DATA FOR PROCESSING:
------------------------------------------------------------------------

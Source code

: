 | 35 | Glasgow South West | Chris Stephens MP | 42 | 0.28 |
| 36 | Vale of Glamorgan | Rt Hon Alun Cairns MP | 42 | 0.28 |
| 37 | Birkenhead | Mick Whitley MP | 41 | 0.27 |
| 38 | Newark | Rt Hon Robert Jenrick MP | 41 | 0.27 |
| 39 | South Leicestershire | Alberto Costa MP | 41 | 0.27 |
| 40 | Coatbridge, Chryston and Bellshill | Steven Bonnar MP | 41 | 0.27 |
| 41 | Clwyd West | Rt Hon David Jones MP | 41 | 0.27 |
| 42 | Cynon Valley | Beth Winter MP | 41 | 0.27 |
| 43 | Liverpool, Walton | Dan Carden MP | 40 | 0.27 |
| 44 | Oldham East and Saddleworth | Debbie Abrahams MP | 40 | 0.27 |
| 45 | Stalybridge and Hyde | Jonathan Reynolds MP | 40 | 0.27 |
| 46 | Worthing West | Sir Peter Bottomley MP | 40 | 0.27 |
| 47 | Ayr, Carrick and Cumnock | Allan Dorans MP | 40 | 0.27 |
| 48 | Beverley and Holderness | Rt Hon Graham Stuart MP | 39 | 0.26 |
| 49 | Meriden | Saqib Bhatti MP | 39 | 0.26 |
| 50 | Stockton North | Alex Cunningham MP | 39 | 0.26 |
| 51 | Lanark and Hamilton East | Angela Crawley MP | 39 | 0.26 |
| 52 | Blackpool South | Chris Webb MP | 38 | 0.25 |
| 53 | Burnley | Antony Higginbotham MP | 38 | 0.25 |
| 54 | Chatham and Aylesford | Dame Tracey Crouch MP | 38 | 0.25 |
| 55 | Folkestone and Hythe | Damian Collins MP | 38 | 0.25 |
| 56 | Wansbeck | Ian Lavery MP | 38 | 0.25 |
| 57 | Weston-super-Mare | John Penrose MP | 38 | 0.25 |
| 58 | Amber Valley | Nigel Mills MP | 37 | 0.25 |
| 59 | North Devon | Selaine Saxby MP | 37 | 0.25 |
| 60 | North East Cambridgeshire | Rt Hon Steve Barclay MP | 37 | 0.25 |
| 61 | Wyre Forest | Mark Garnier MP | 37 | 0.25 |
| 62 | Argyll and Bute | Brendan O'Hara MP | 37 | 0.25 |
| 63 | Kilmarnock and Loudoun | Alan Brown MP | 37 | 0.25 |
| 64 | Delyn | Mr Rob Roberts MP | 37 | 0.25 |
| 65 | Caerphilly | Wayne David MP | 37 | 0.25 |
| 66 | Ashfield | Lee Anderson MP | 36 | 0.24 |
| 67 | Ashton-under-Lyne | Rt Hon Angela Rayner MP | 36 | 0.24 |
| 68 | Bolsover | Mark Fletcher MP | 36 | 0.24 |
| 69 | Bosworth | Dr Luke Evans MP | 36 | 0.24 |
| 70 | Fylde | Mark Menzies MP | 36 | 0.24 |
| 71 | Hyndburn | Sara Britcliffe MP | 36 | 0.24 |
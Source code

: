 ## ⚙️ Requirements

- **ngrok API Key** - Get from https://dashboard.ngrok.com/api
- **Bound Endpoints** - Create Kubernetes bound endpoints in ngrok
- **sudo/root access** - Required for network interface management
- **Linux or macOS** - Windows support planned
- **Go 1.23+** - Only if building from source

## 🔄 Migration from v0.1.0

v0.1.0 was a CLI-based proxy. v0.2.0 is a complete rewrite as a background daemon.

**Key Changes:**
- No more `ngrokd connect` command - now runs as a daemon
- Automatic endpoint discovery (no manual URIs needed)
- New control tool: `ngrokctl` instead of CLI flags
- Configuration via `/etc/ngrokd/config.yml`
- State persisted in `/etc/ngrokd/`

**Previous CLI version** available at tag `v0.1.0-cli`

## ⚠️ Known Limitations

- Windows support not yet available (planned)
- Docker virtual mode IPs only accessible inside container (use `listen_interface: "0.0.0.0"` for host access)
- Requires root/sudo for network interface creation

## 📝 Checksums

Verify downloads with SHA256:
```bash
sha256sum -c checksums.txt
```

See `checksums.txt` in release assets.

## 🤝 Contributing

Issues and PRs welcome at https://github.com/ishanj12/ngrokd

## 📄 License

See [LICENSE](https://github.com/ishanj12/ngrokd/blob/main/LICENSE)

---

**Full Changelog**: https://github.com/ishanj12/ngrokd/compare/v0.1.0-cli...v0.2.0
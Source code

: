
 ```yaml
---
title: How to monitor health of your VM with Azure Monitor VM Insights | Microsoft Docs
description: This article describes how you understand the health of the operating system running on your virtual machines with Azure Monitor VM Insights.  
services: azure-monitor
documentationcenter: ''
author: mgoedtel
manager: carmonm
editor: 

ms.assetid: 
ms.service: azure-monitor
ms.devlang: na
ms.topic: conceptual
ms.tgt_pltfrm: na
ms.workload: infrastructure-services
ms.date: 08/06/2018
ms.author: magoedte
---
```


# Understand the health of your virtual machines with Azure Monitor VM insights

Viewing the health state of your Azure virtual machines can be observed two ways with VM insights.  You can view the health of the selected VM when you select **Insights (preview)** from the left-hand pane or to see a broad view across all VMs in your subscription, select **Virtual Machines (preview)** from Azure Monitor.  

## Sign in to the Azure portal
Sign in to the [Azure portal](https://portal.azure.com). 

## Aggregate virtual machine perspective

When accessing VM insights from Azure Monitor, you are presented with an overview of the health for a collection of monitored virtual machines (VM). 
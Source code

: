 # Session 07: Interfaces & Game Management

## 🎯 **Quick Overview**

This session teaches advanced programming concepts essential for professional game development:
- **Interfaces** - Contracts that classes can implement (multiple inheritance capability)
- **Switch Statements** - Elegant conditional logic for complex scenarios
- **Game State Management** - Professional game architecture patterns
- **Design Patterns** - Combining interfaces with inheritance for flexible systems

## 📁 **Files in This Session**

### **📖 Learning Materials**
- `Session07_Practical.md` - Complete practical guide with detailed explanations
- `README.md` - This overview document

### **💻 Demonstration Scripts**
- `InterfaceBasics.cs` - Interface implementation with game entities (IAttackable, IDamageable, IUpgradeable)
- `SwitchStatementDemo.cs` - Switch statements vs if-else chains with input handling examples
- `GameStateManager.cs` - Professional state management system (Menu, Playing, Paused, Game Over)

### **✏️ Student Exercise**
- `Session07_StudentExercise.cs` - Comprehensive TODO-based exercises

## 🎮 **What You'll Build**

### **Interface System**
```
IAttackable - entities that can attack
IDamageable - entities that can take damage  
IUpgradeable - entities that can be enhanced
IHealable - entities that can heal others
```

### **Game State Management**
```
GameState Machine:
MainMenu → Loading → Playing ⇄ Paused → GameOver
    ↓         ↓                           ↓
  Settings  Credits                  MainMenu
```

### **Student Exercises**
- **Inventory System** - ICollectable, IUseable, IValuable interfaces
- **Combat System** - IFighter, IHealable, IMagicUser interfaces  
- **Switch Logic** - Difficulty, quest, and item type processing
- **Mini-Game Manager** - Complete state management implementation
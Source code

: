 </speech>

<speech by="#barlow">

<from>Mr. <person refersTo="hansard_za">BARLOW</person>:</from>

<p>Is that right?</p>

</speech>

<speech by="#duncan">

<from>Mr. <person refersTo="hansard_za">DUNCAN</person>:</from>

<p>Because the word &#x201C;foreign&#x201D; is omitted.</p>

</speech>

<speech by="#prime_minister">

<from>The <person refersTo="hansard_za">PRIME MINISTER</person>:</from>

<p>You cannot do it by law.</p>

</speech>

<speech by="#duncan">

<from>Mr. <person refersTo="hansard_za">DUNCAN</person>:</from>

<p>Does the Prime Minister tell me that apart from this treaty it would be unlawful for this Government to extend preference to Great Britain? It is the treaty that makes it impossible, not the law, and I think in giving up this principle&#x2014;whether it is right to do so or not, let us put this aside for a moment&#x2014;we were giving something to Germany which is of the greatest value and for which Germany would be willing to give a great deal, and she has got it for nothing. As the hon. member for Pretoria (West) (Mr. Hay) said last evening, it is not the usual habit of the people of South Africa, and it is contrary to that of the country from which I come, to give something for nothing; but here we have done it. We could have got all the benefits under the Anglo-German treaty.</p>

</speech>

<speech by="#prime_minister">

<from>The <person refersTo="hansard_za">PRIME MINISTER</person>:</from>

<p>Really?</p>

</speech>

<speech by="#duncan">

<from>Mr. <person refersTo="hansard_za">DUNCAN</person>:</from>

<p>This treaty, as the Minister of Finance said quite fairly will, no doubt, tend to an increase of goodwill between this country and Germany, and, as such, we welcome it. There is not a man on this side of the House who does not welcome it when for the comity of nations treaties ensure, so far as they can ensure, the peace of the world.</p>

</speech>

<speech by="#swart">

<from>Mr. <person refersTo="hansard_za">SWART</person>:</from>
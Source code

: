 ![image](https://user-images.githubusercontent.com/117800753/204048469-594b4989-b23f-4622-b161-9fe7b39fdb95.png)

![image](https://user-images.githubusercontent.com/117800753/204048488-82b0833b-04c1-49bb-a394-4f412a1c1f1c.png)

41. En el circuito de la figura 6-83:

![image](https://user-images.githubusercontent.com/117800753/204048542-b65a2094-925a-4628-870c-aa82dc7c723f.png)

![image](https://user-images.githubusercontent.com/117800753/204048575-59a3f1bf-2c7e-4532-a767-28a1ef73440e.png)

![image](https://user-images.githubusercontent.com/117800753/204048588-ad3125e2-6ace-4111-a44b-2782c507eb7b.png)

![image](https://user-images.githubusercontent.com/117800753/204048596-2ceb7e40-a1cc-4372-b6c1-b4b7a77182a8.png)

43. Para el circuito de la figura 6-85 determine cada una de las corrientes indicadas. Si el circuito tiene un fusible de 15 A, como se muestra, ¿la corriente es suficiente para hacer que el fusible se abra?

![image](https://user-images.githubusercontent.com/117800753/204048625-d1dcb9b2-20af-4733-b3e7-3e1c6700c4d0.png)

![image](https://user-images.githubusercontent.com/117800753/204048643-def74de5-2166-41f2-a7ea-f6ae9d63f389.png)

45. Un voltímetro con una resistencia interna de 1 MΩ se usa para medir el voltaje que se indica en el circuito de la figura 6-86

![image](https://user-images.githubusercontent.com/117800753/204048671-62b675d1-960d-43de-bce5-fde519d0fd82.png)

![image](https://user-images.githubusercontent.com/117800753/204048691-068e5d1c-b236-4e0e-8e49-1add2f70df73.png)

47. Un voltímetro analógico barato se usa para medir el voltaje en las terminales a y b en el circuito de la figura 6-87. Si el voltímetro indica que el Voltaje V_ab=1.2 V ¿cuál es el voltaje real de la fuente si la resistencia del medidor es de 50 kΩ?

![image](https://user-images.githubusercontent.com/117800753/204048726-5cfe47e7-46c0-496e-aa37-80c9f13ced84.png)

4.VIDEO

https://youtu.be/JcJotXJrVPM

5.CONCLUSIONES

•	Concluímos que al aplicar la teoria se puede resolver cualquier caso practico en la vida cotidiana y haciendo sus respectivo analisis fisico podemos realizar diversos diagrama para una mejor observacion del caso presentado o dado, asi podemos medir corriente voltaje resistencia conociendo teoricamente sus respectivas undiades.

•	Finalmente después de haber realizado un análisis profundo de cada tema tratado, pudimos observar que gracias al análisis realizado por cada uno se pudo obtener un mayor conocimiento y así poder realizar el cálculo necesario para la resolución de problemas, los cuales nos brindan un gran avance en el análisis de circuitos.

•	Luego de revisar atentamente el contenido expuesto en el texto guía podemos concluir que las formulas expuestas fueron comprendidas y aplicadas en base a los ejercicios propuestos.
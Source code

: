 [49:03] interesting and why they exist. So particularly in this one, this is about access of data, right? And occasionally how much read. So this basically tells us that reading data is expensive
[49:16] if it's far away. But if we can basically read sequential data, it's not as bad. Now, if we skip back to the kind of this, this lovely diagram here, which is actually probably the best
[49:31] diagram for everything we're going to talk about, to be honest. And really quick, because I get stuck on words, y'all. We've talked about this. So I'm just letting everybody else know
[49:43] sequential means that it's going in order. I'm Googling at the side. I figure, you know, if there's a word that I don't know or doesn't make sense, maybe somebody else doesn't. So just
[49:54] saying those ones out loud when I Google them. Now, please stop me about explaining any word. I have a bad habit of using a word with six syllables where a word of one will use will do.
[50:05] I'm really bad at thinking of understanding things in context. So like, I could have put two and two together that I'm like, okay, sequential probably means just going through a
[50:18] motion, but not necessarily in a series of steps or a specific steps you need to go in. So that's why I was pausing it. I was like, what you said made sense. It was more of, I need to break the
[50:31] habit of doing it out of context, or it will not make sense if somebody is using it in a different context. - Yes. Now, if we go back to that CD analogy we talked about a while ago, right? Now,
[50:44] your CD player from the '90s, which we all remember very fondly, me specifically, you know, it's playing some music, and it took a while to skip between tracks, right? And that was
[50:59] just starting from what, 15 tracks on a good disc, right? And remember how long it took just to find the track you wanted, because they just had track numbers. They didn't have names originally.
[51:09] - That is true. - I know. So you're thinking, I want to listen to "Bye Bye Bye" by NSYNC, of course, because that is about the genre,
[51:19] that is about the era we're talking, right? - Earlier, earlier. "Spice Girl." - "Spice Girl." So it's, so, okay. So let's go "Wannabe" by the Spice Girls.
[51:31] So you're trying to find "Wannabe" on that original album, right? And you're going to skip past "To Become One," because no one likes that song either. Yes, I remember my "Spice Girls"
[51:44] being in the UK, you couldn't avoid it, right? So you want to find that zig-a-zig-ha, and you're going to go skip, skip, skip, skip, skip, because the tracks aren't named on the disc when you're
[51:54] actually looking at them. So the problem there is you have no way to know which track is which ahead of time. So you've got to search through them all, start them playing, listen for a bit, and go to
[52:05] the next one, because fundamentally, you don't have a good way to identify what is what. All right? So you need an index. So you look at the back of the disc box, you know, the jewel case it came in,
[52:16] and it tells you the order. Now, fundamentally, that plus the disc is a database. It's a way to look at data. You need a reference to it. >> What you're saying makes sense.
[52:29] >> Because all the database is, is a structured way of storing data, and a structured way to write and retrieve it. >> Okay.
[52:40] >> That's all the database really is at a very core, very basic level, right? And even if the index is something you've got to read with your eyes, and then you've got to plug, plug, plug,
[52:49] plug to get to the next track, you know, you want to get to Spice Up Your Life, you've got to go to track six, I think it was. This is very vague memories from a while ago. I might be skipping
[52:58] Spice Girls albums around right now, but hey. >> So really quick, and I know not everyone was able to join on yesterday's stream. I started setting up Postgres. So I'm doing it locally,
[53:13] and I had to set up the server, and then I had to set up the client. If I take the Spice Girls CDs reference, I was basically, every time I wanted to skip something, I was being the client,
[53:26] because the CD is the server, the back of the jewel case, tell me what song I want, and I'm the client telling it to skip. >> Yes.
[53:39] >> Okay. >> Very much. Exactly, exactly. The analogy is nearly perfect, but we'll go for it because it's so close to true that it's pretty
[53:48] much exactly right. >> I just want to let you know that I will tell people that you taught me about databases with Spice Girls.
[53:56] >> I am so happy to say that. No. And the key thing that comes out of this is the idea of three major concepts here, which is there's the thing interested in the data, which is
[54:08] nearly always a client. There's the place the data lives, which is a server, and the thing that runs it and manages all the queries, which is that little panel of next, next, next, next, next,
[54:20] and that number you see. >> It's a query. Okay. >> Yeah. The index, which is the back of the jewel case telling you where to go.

------------------------------------------------------------------------

Search the preceding listing for "IHealable" and extract every line where it is found.

EXPECTED OUTPUT:
IHealable - entities that can heal others
- **Combat System** - IFighter, IHealable, IMagicUser interfaces  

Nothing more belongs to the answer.